Loyola and the city of Chicago have served as home for the sisters as they work on these projects, but they still think often about their homeland. They explained that even though they grew up in Kabul, Afghanistan, (which is in Kabul Province), they are from the Maidan Wardak Province. “In Afghanistan, it’s not where you are born, it’s where your ancestors are from,” Farzam says.
And when Fro and Farzam imagine their future after graduation, they think about both the U.S. and Afghanistan. Fro hopes to work in migration with NGOs. Farzam hopes to work with victims of domestic violence.
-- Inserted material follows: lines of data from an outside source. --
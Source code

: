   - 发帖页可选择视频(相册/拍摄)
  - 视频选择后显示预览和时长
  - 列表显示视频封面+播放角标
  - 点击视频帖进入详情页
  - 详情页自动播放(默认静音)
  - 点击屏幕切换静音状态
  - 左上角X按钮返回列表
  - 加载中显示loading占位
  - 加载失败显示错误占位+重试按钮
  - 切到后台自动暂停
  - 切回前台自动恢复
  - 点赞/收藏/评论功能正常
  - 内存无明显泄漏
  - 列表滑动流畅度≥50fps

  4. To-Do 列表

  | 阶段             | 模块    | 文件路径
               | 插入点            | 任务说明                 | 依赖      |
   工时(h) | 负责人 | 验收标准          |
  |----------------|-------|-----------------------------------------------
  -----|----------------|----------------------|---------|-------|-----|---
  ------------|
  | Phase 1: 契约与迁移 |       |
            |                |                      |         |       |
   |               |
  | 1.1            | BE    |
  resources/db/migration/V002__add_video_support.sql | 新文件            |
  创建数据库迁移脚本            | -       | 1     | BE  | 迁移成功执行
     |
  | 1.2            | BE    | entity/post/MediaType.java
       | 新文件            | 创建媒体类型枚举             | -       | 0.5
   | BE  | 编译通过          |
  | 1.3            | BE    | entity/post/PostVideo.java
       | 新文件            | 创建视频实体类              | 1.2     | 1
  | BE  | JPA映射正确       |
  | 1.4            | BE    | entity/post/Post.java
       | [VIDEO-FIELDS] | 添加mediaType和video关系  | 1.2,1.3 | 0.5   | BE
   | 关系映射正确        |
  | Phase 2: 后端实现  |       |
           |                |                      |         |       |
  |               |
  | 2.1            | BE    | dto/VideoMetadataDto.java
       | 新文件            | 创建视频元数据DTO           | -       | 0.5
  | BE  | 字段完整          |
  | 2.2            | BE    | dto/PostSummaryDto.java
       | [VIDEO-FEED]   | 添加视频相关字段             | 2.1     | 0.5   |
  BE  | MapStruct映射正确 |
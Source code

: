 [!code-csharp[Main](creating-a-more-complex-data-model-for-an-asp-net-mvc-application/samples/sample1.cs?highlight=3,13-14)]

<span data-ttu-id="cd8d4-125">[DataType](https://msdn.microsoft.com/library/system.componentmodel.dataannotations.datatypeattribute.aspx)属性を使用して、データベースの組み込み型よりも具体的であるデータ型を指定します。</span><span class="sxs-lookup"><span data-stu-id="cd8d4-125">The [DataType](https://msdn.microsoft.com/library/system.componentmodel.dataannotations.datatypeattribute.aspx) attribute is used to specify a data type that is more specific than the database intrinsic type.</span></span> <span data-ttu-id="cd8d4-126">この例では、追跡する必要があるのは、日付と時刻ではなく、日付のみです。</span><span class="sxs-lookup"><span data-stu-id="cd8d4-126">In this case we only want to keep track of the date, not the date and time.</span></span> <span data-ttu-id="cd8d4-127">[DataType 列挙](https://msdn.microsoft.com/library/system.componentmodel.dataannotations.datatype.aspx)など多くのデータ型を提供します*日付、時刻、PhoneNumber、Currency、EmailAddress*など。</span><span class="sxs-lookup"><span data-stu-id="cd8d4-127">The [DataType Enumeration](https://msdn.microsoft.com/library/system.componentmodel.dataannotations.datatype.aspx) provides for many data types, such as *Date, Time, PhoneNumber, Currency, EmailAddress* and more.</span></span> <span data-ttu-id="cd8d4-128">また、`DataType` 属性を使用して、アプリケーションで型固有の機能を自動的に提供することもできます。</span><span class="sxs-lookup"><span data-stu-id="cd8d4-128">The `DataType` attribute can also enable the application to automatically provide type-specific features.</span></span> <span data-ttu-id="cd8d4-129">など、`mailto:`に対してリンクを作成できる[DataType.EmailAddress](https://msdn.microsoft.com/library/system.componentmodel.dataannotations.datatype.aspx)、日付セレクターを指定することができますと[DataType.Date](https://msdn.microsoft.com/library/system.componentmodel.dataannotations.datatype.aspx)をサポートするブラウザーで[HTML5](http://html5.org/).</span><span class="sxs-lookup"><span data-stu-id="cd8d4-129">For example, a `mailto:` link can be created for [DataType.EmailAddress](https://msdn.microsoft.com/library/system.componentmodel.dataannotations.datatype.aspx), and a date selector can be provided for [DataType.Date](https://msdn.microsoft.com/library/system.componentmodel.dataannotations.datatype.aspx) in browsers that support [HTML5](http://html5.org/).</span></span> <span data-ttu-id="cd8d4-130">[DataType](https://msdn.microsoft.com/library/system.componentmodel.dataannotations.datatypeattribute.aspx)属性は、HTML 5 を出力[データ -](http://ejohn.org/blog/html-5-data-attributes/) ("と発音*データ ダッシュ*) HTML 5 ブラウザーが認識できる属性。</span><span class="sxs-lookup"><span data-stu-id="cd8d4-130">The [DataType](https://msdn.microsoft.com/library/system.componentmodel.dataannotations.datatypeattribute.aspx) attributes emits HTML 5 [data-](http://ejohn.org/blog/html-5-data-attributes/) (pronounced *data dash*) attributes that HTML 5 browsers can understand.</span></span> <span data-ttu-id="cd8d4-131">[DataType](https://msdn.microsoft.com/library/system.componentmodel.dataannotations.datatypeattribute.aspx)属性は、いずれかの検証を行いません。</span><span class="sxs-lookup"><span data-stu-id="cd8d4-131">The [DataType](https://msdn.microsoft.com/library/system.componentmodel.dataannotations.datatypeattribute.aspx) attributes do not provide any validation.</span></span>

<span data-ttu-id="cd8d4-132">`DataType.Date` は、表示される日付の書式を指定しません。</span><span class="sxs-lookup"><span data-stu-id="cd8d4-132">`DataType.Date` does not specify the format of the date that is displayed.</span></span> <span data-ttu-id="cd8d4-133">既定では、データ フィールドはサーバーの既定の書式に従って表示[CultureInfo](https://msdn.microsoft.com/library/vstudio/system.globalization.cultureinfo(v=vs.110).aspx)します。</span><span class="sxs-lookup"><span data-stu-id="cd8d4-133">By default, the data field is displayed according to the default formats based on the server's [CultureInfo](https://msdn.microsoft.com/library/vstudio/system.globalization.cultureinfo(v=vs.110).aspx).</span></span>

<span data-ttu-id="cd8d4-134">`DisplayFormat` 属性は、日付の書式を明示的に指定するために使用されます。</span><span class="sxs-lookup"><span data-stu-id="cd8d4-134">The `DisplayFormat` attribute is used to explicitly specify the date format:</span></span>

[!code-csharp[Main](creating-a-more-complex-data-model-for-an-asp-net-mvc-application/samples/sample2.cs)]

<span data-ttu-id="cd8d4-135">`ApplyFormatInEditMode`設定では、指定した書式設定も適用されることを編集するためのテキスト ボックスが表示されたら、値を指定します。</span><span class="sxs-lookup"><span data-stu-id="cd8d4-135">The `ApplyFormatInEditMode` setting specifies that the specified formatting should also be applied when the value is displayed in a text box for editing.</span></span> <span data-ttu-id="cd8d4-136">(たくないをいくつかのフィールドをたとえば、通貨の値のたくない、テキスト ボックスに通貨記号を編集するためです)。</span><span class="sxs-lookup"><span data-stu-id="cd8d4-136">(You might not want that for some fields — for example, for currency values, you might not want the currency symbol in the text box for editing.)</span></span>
In the U.S. victims of domestic violence “do receive a lot of help from different NGOs,” she says, “so I would navigate the possibility of finding some way where I can help Afghan women who are in Afghanistan.”
For both sisters, it was important to create a better, safer life in a new country after the fall of Kabul in 2021. For now, Farzam and Fro enjoy living together and they’re both grateful to have a sister nearby. They often check in on each other and cook dinner in the evenings. Recently, they were walking together on campus and heard a group of students talking about Kabul House, a restaurant in Evanston. “I overheard them talking about this Afghan restaurant and how good the food is,” Farzam remembered. “I felt really proud.”
Neither Fro nor Farzam had been to Kabul House, and they didn’t plan on going. “We’re used to that food,” Farzam says. They don’t need to go out to find a taste of home—they have it under their own roof. “For us, it’s normal,” she says.